> [Your task]: Give back every record below, character for character.

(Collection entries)
───

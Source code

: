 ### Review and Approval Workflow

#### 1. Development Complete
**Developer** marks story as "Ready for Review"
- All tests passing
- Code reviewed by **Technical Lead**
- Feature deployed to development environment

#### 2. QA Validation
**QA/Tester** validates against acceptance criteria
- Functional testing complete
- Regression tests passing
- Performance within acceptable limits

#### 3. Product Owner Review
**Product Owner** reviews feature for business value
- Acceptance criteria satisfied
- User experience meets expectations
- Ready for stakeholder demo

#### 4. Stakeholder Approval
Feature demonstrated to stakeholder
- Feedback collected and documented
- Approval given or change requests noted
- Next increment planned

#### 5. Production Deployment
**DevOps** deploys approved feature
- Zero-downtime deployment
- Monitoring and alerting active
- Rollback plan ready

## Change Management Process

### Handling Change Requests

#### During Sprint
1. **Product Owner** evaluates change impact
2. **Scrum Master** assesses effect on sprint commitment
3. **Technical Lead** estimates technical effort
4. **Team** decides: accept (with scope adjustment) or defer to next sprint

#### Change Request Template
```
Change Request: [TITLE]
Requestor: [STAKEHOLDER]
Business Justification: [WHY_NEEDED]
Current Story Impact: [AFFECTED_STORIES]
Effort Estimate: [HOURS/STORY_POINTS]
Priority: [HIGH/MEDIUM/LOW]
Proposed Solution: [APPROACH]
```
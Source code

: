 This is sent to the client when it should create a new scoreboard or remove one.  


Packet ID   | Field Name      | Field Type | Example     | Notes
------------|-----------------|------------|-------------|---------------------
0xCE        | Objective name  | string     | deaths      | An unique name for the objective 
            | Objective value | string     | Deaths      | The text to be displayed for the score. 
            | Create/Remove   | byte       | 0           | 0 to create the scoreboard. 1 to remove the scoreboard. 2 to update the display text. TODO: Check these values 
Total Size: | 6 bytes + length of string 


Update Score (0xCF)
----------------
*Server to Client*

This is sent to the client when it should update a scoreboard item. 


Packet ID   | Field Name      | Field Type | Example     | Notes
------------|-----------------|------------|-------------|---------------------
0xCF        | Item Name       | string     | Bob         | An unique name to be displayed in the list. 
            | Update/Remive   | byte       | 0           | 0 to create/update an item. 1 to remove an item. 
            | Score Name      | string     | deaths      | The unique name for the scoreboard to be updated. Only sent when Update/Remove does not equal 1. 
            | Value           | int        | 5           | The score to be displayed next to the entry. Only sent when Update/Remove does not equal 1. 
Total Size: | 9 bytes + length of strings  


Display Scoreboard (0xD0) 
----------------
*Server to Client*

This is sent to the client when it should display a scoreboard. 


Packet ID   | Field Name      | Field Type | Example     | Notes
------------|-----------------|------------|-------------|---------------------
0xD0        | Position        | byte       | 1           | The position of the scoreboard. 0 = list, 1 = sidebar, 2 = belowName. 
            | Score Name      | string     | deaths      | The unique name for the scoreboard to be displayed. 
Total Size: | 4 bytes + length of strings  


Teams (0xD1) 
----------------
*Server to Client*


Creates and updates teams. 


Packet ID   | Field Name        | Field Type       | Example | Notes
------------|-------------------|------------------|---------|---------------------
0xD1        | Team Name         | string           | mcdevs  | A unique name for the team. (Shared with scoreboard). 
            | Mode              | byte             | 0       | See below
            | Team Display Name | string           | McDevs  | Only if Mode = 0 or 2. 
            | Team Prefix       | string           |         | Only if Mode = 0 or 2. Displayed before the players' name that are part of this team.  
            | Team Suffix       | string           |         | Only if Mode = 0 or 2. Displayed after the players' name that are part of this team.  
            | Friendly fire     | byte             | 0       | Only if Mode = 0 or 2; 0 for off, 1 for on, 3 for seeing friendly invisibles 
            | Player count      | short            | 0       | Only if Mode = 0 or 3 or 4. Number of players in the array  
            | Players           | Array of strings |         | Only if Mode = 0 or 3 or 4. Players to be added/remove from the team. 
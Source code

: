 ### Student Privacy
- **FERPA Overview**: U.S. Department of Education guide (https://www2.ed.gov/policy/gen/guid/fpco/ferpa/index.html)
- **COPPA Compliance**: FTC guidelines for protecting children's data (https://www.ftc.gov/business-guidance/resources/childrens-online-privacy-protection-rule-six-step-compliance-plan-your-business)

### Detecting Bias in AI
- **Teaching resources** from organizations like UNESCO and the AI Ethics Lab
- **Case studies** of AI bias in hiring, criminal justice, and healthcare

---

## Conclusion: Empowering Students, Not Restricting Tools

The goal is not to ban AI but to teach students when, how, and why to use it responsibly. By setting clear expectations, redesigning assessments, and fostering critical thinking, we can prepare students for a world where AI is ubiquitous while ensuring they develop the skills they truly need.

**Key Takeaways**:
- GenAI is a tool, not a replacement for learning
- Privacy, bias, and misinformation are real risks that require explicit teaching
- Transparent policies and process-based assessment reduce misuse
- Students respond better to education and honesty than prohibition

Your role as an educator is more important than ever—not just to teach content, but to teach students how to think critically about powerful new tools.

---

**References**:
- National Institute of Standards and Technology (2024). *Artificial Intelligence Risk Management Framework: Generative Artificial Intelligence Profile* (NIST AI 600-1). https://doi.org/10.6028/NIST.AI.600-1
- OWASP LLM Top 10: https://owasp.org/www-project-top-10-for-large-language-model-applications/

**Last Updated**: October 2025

───

> [Answer to this problem]:
Source code

: ### Review and Approval Workflow

#### 1. Development Complete
**Developer** marks story as "Ready for Review"
- All tests passing
- Code reviewed by **Technical Lead**
- Feature deployed to development environment

#### 2. QA Validation
**QA/Tester** validates against acceptance criteria
- Functional testing complete
- Regression tests passing
- Performance within acceptable limits

#### 3. Product Owner Review
**Product Owner** reviews feature for business value
- Acceptance criteria satisfied
- User experience meets expectations
- Ready for stakeholder demo

#### 4. Stakeholder Approval
Feature demonstrated to stakeholder
- Feedback collected and documented
- Approval given or change requests noted
- Next increment planned

#### 5. Production Deployment
**DevOps** deploys approved feature
- Zero-downtime deployment
- Monitoring and alerting active
- Rollback plan ready

## Change Management Process

### Handling Change Requests

#### During Sprint
1. **Product Owner** evaluates change impact
2. **Scrum Master** assesses effect on sprint commitment
3. **Technical Lead** estimates technical effort
4. **Team** decides: accept (with scope adjustment) or defer to next sprint

#### Change Request Template
```
Change Request: [TITLE]
Requestor: [STAKEHOLDER]
Business Justification: [WHY_NEEDED]
Current Story Impact: [AFFECTED_STORIES]
Effort Estimate: [HOURS/STORY_POINTS]
Priority: [HIGH/MEDIUM/LOW]
Proposed Solution: [APPROACH]
```
Source code

: This is sent to the client when it should create a new scoreboard or remove one.  


Packet ID   | Field Name      | Field Type | Example     | Notes
------------|-----------------|------------|-------------|---------------------
0xCE        | Objective name  | string     | deaths      | An unique name for the objective 
            | Objective value | string     | Deaths      | The text to be displayed for the score. 
            | Create/Remove   | byte       | 0           | 0 to create the scoreboard. 1 to remove the scoreboard. 2 to update the display text. TODO: Check these values 
Total Size: | 6 bytes + length of string 


Update Score (0xCF)
----------------
*Server to Client*

This is sent to the client when it should update a scoreboard item. 


Packet ID   | Field Name      | Field Type | Example     | Notes
------------|-----------------|------------|-------------|---------------------
0xCF        | Item Name       | string     | Bob         | An unique name to be displayed in the list. 
            | Update/Remive   | byte       | 0           | 0 to create/update an item. 1 to remove an item. 
            | Score Name      | string     | deaths      | The unique name for the scoreboard to be updated. Only sent when Update/Remove does not equal 1. 
            | Value           | int        | 5           | The score to be displayed next to the entry. Only sent when Update/Remove does not equal 1. 
Total Size: | 9 bytes + length of strings  


Display Scoreboard (0xD0) 
----------------
*Server to Client*

This is sent to the client when it should display a scoreboard. 


Packet ID   | Field Name      | Field Type | Example     | Notes
------------|-----------------|------------|-------------|---------------------
0xD0        | Position        | byte       | 1           | The position of the scoreboard. 0 = list, 1 = sidebar, 2 = belowName. 
            | Score Name      | string     | deaths      | The unique name for the scoreboard to be displayed. 
Total Size: | 4 bytes + length of strings  


Teams (0xD1) 
----------------
*Server to Client*


Creates and updates teams. 


Packet ID   | Field Name        | Field Type       | Example | Notes
------------|-------------------|------------------|---------|---------------------
0xD1        | Team Name         | string           | mcdevs  | A unique name for the team. (Shared with scoreboard). 
            | Mode              | byte             | 0       | See below
            | Team Display Name | string           | McDevs  | Only if Mode = 0 or 2. 
            | Team Prefix       | string           |         | Only if Mode = 0 or 2. Displayed before the players' name that are part of this team.  
            | Team Suffix       | string           |         | Only if Mode = 0 or 2. Displayed after the players' name that are part of this team.  
            | Friendly fire     | byte             | 0       | Only if Mode = 0 or 2; 0 for off, 1 for on, 3 for seeing friendly invisibles 
            | Player count      | short            | 0       | Only if Mode = 0 or 3 or 4. Number of players in the array  
            | Players           | Array of strings |         | Only if Mode = 0 or 3 or 4. Players to be added/remove from the team. 
Source code

: ### Student Privacy
- **FERPA Overview**: U.S. Department of Education guide (https://www2.ed.gov/policy/gen/guid/fpco/ferpa/index.html)
- **COPPA Compliance**: FTC guidelines for protecting children's data (https://www.ftc.gov/business-guidance/resources/childrens-online-privacy-protection-rule-six-step-compliance-plan-your-business)

### Detecting Bias in AI
- **Teaching resources** from organizations like UNESCO and the AI Ethics Lab
- **Case studies** of AI bias in hiring, criminal justice, and healthcare

---

## Conclusion: Empowering Students, Not Restricting Tools

The goal is not to ban AI but to teach students when, how, and why to use it responsibly. By setting clear expectations, redesigning assessments, and fostering critical thinking, we can prepare students for a world where AI is ubiquitous while ensuring they develop the skills they truly need.

**Key Takeaways**:
- GenAI is a tool, not a replacement for learning
- Privacy, bias, and misinformation are real risks that require explicit teaching
- Transparent policies and process-based assessment reduce misuse
- Students respond better to education and honesty than prohibition

Your role as an educator is more important than ever—not just to teach content, but to teach students how to think critically about powerful new tools.

---

**References**:
- National Institute of Standards and Technology (2024). *Artificial Intelligence Risk Management Framework: Generative Artificial Intelligence Profile* (NIST AI 600-1). https://doi.org/10.6028/NIST.AI.600-1
- OWASP LLM Top 10: https://owasp.org/www-project-top-10-for-large-language-model-applications/

**Last Updated**: October 2025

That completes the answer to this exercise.